Lorsqu’il revient deux ans plus tard au festival de Cannes, c’est pour entrer in-extremis dans la sélection officielle, raflant au passage – et à la surprise générale – sa première Palme d’or avec une comédie noire : The Square. Soit l’histoire de Christian (Claes Bang, magistral), père divorcé et conservateur de musée d’art contemporain préparant une nouvelle exposition intitulée The Square. Le Carré donc (mais également le “taré”), du nom d’une œuvre d’art décrite dans le film par ce dernier comme “un sanctuaire de confiance et de bienveillance où nous avons tous les mêmes droits et les mêmes devoirs.”

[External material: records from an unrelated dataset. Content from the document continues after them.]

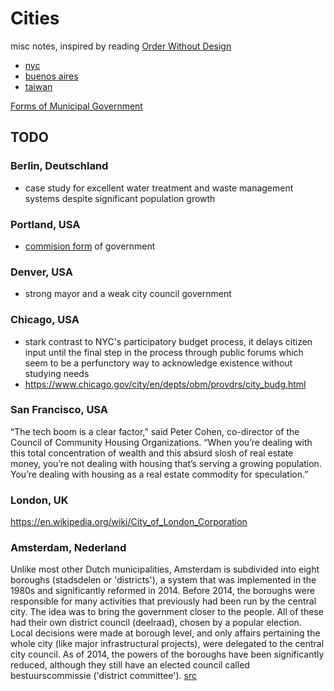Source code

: # Cities

misc notes, inspired by reading [Order Without Design](./OrderWithoutDesign.md)

* [nyc](./nyc.md)
* [buenos aires](./buenos_aires.md)
* [taiwan](./taiwan.md)

[Forms of Municipal Government](https://www.nlc.org/forms-of-municipal-government) 

## TODO

### Berlin, Deutschland
* case study for excellent water treatment and waste management systems despite significant population growth

### Portland, USA
* [commision form](https://www.portlandoregon.gov/auditor/article/9178) of government

### Denver, USA
* strong mayor and a weak city council government

### Chicago, USA
* stark contrast to NYC's participatory budget process, it delays citizen input until the final step in the process through public forums which seem to be a perfunctory way to acknowledge existence without studying needs
* https://www.chicago.gov/city/en/depts/obm/provdrs/city_budg.html

### San Francisco, USA
“The tech boom is a clear factor,” said Peter Cohen, co-director of the Council of Community Housing Organizations. “When you’re dealing with this total concentration of wealth and this absurd slosh of real estate money, you’re not dealing with housing that’s serving a growing population. You’re dealing with housing as a real estate commodity for speculation.”

### London, UK
https://en.wikipedia.org/wiki/City_of_London_Corporation

### Amsterdam, Nederland
Unlike most other Dutch municipalities, Amsterdam is subdivided into eight boroughs (stadsdelen or 'districts'), a system that was implemented in the 1980s and significantly reformed in 2014. Before 2014, the boroughs were responsible for many activities that previously had been run by the central city. The idea was to bring the government closer to the people. All of these had their own district council (deelraad), chosen by a popular election. Local decisions were made at borough level, and only affairs pertaining the whole city (like major infrastructural projects), were delegated to the central city council. As of 2014, the powers of the boroughs have been significantly reduced, although they still have an elected council called bestuurscommissie ('district committee'). [src](https://en.wikipedia.org/wiki/Government_of_Amsterdam)
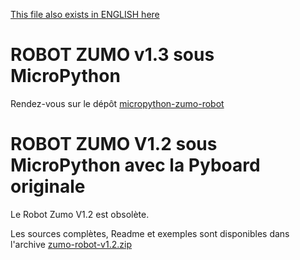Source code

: [This file also exists in ENGLISH here](readme_ENG.md)

# ROBOT ZUMO v1.3 sous MicroPython 

Rendez-vous sur le dépôt [micropython-zumo-robot](https://github.com/mchobby/micropython-zumo-robot)

# ROBOT ZUMO V1.2 sous MicroPython avec la Pyboard originale

Le Robot Zumo V1.2 est obsolète. 

Les sources complètes, Readme et exemples sont disponibles dans l'archive [zumo-robot-v1.2.zip](zumo-robot-v1.2.zip)


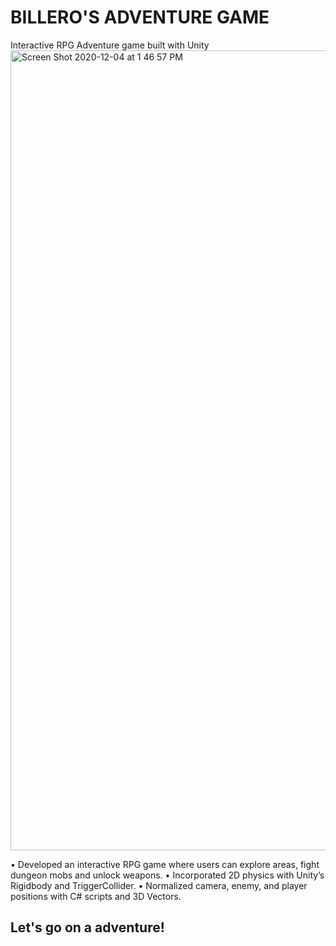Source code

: # BILLERO'S ADVENTURE GAME
Interactive RPG Adventure game built with Unity
<img width="1280" alt="Screen Shot 2020-12-04 at 1 46 57 PM" src="https://user-images.githubusercontent.com/55889031/111806585-8314e500-88a8-11eb-9b8d-58b2156a5836.png">

• Developed an interactive RPG game where users can explore areas, fight dungeon mobs and unlock weapons. 
• Incorporated 2D physics with Unity’s Rigidbody and TriggerCollider. 
• Normalized camera, enemy, and player positions with C# scripts and 3D Vectors. 

## Let's go on a adventure!

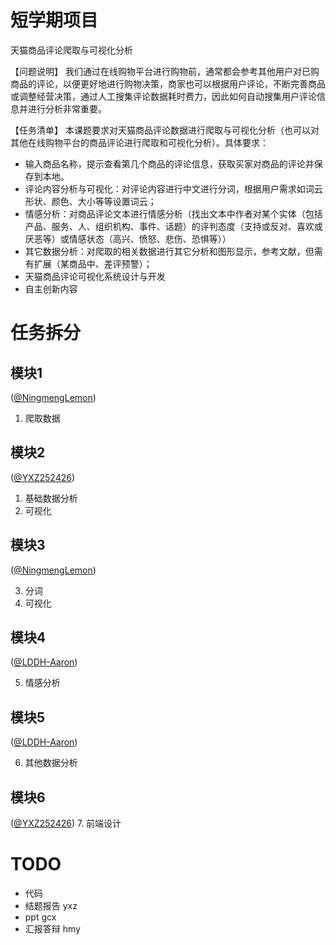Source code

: # 短学期项目

天猫商品评论爬取与可视化分析

【问题说明】
我们通过在线购物平台进行购物前，通常都会参考其他用户对已购商品的评论，以便更好地进行购物决策，商家也可以根据用户评论，不断完善商品或调整经营决策，通过人工搜集评论数据耗时费力，因此如何自动搜集用户评论信息并进行分析非常重要。

【任务清单】
本课题要求对天猫商品评论数据进行爬取与可视化分析（也可以对其他在线购物平台的商品评论进行爬取和可视化分析）。具体要求：

- 输入商品名称，提示查看第几个商品的评论信息，获取买家对商品的评论并保存到本地。
- 评论内容分析与可视化：对评论内容进行中文进行分词，根据用户需求如词云形状、颜色、大小等等设置词云；
- 情感分析：对商品评论文本进行情感分析（找出文本中作者对某个实体（包括产品、服务、人、组织机构、事件、话题）的评判态度（支持或反对、喜欢或厌恶等）或情感状态（高兴、愤怒、悲伤、恐惧等））
- 其它数据分析：对爬取的相关数据进行其它分析和图形显示，参考文献，但需有扩展（某商品中、差评预警）；
- 天猫商品评论可视化系统设计与开发
- 自主创新内容

# 任务拆分  

## 模块1

([@NingmengLemon](https://github.com/NingmengLemon))

1. 爬取数据

## 模块2

([@YXZ252426](https://github.com/YXZ252426))

1. 基础数据分析
2. 可视化

## 模块3

([@NingmengLemon](https://github.com/NingmengLemon))

3. 分词
4. 可视化

## 模块4

([@LDDH-Aaron](https://github.com/LDDH-Aaron))

5. 情感分析

## 模块5

([@LDDH-Aaron](https://github.com/LDDH-Aaron))

6. 其他数据分析

## 模块6

([@YXZ252426](https://github.com/YXZ252426))
7. 前端设计 

# TODO

- 代码
- 结题报告 yxz 
- ppt gcx
- 汇报答辩 hmy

Or, le vol de son portefeuille et de son téléphone portable par des pickpockets va faire voler en éclat les grands principes dudit conservateur (éthique, d’égalité et de respect), au profit d’un désir de vengeance, quasi sadique.
Au passage, le film tourne en ridicule un monde de l’art devenu simple support de communication, atteignant son paroxysme sous les ors d’un dîner de gala avec la performance mémorable d’un homme-chimpanzé, interprété par Terry Notary.
En 2022, il revient avec Sans Filtre/Triangle of Sadness et décroche sa deuxième palme d’or. Si la version française du titre fait allusion à la société de l’attention et des réseaux sociaux, Triangle of Sadness évoque l’industrie de la beauté. Son titre fait référence à l’espace entre les sourcils où les difficultés de la vie se manifestent sous forme de rides. En d’autres termes, si vous n’avez pas l’argent, le pouvoir et le privilège de les atténuer par une intervention rapide, vous ne pourrez pas y échapper.
Avec ce film, le réalisateur voulait d’ailleurs mettre en avant une histoire “où l’apparence est le capital et la beauté une monnaie d’échange.” Il peut être d’ailleurs vu comme la continuation de The Square, tant il bat en brèche une nouvelle fois le principe d’égalité mais cette fois-ci dans le club très fermé des 0,001% de la planète.